Killing Fallon With Kindness, continued..
The Nature Conservancy, with Chisholm as its front-man, and the Environmental Defense Fund (EDF) occupied decisive seats along with Pelcyger in 1994 negotiations on Reid's farm-splitting act. By then, Graham had already spent more than two years ingratiating himself to the Lahontan Valley farmers and their own environmental organizations formed with the intention of self-preservation.
But, despite all his carefully-nurtured close local contacts in the valley, Graham and his EDF counterpart David Yardas held out on supreme moral high ground, insisting with restrained academic frustration that change was already under way on the old federal reclamation project, and that, at best, farmers could be given a 5-year period to come to grips with the inevitable legal loss of their water. The Nature Conservancy, as Graham suggests, stood ready as always to assist them to find a way that would be helpful to everybody.
Conservancy Fronting for Del Webb
That, evidently, is Chisholm's role -- to be helpful in assisting the sale of land for the greater cause of environmental protection. He's offended by suggestion of anything less than that high calling, but he fronts for Del Webb money just the same. It's an arrangement that seems to work out for the most heavily endowed environmental organization on the planet and their own private bank.
Randy Weishaupt hasn't said what he was paid by Del Webb for his 600-acres ranch and future visitor center, but chances are it was way beyond the county's $100,000 assessment. Most farmers in the valley, in fact, don't want to talk about what is being offered to them, although generations of small farm families are being lured off their land in the process.

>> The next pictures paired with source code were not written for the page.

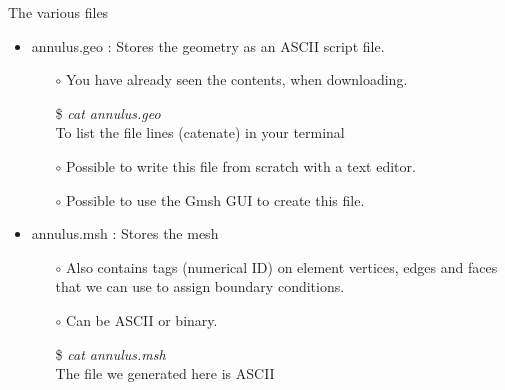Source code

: \documentclass[t]{beamer}
\begin{document}
\begin{frame}{The various files}
   \begin{itemize}
      \item annulus.geo : Stores the geometry as an ASCII script file.
      \begin{itemize}
         \item[$\circ$] You have already seen the contents, when downloading.
         \item[\$] \emph{cat annulus.geo} \\ \hspace{10pt} To list the file lines (catenate) in your terminal
         \item[$\circ$] Possible to write this file from scratch with a text editor.
         \item[$\circ$] Possible to use the Gmsh GUI to create this file.
      \end{itemize}\vspace{10pt}
      \item annulus.msh : Stores the mesh
      \begin{itemize}
         \item[$\circ$] Also contains tags (numerical ID) on element vertices, edges and faces that we can use to assign boundary conditions.
         \item[$\circ$] Can be ASCII or binary.
         \item[\$] \emph{cat annulus.msh} \\ \hspace{10pt} The file we generated here is ASCII
      \end{itemize}
   \end{itemize}
\end{frame}
\end{document}
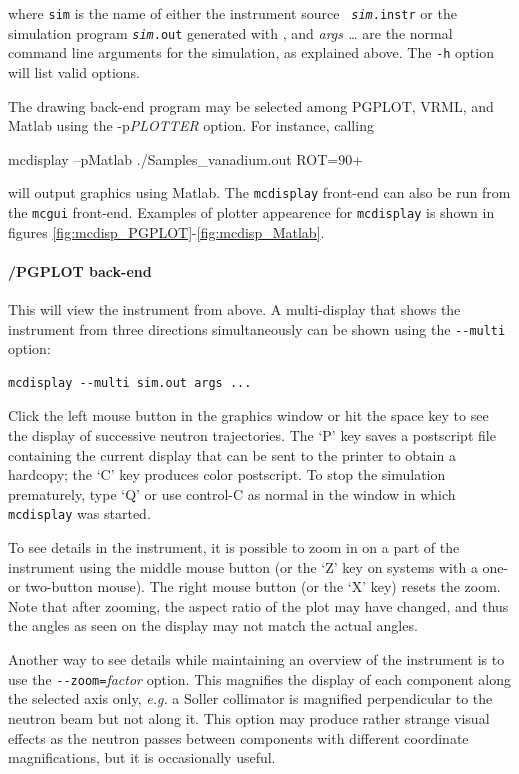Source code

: where \verb+sim+ is the name of either the instrument source \texttt{{\it
    sim}.instr} or the simulation program \texttt{{\it sim}.out} generated with
\MCS, and \textit{args \ldots} are the normal command line arguments for the
simulation, as explained above. The \verb+-h+ option will list valid options.

 
 The drawing back-end program may be selected among
PGPLOT, VRML, and Matlab using the -p{\it PLOTTER} option. For instance, calling
\begin{bash}
mcdisplay --pMatlab ./Samples_vanadium.out ROT=90+
\end{bash}
will output graphics using Matlab.
The \verb+mcdisplay+ front-end can also be run from the \verb+mcgui+ front-end.
Examples of plotter appearence for \verb+mcdisplay+ is shown in figures
 \ref{fig:mcdisp_PGPLOT}-\ref{fig:mcdisp_Matlab}.

\paragraph{\MCS /PGPLOT back-end}

This will view the instrument from above. A multi-display that shows the
instrument from three directions simultaneously can be shown using the
\verb+--multi+ option:
\begin{lstlisting}
mcdisplay --multi sim.out args ...
\end{lstlisting}

Click the left mouse button in the graphics window or hit the space key to see
the display of successive neutron trajectories. The `P' key saves a postscript
file containing the current display that can be sent to the printer to obtain a
hardcopy; the `C' key produces color postscript.  To stop the simulation
prematurely, type `Q' or use control-C as normal in the window in which
\verb+mcdisplay+ was started.

To see details in the instrument, it is possible to zoom in on a part of the
instrument using the middle mouse button (or the `Z' key on systems with a one-
or two-button mouse). The right mouse button (or the `X' key) resets the
zoom. Note that after zooming, the aspect ratio of the plot may have changed,
and thus the angles as seen on the display may not match the actual angles.

Another way to see details while maintaining an overview of the instrument is to
use the \verb+--zoom=+\textit{factor} option. This magnifies the display of each
component along the selected axis only, {\em e.g.} a Soller collimator is
magnified perpendicular to the neutron beam but not along it. This option may
produce rather strange visual effects as the neutron passes between components
with different coordinate magnifications, but it is occasionally useful.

And even so, BLM officials in Las Vegas doubt whether whatever's paid farm by farm will anywhere near match "dollar for dollar" what Del Webb has in mind to make from the land swap.
Churchill County Commissioner Gwen Washburn who took office last year after referring to federal bureaucrats as "playground bullies who make up their own rules," questioned good-guy Graham about it all and was told that "a good number" of the farms the Nature Conservancy is buying up in the valley would remain in agriculture and thus at least on the tax rolls for five years.
But when Washburn checked on the one property that Chisholm offered as proof of that, she found that the farmland would be offered only for temporary lease.
Still, other county officials hesitantly conceded that Graham's proclaimed "visitor center" in the showplace 1990 farmhouse with its panoramic view and broad living areas might be beneficial to the currently almost non-existent tourist trade on the wetlands.
A Visitor's Center Two Days a Week
Washburn was disappointed, though, when Chisholm told her that under present plans, the visitors center would only be open "one or two days a week".
Only one or two days a week? After plans announced by Chisholm to create a winding display area on early Indian history, a teaching area on wetlands, a big parking lot with bus turn-arounds and an information kiosk and all $1.5 million of it handicapped accessible -- but open only two days a week?
What else on the edge of a notable duck-hunting range could the Nature Conservancy be planning for its $1.5-million tax-free wetlands center?
Only a person more rude and insensitive than Graham Chisholm would suggest that on the other five days residents of Churchill County could travel to Las Vegas to visit their former tax base in Del Webb's development.
"Sure I agonized over it, I lose sleep thinking about it," said County Manager Bjorn Selinder. "But, outside of going to court (to demand a full environmental study), I don't know what we can do."
Paradoxically, his county continues to grow in little one-acre parcels and subdivision popping up around the town of Fallon. The newcomers are often retired former residents of California or young families related in one way or the other to the expanding U.S. Naval air station outside of town.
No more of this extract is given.